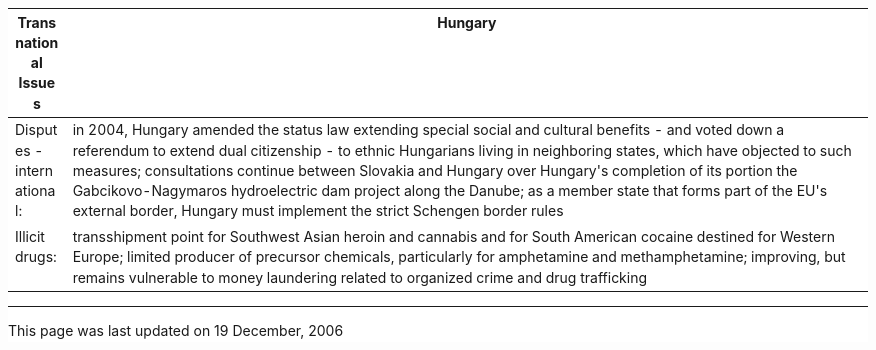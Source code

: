 | Transnational Issues | Hungary |
| --- | --- |
| Disputes - international: | in 2004, Hungary amended the status law extending special social and cultural benefits - and voted down a referendum to extend dual citizenship - to ethnic Hungarians living in neighboring states, which have objected to such measures; consultations continue between Slovakia and Hungary over Hungary's completion of its portion the Gabcikovo-Nagymaros hydroelectric dam project along the Danube; as a member state that forms part of the EU's external border, Hungary must implement the strict Schengen border rules |
| Illicit drugs: | transshipment point for Southwest Asian heroin and cannabis and for South American cocaine destined for Western Europe; limited producer of precursor chemicals, particularly for amphetamine and methamphetamine; improving, but remains vulnerable to money laundering related to organized crime and drug trafficking |

---
This page was last updated on 19 December, 2006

◇ ◇ ◇

» Problem description: The word "Hungary" appears in some lines of the data. Copy every one of those lines.

» Your solution:
: | Transnational Issues | Hungary |
| Disputes - international: | in 2004, Hungary amended the status law extending special social and cultural benefits - and voted down a referendum to extend dual citizenship - to ethnic Hungarians living in neighboring states, which have objected to such measures; consultations continue between Slovakia and Hungary over Hungary's completion of its portion the Gabcikovo-Nagymaros hydroelectric dam project along the Danube; as a member state that forms part of the EU's external border, Hungary must implement the strict Schengen border rules |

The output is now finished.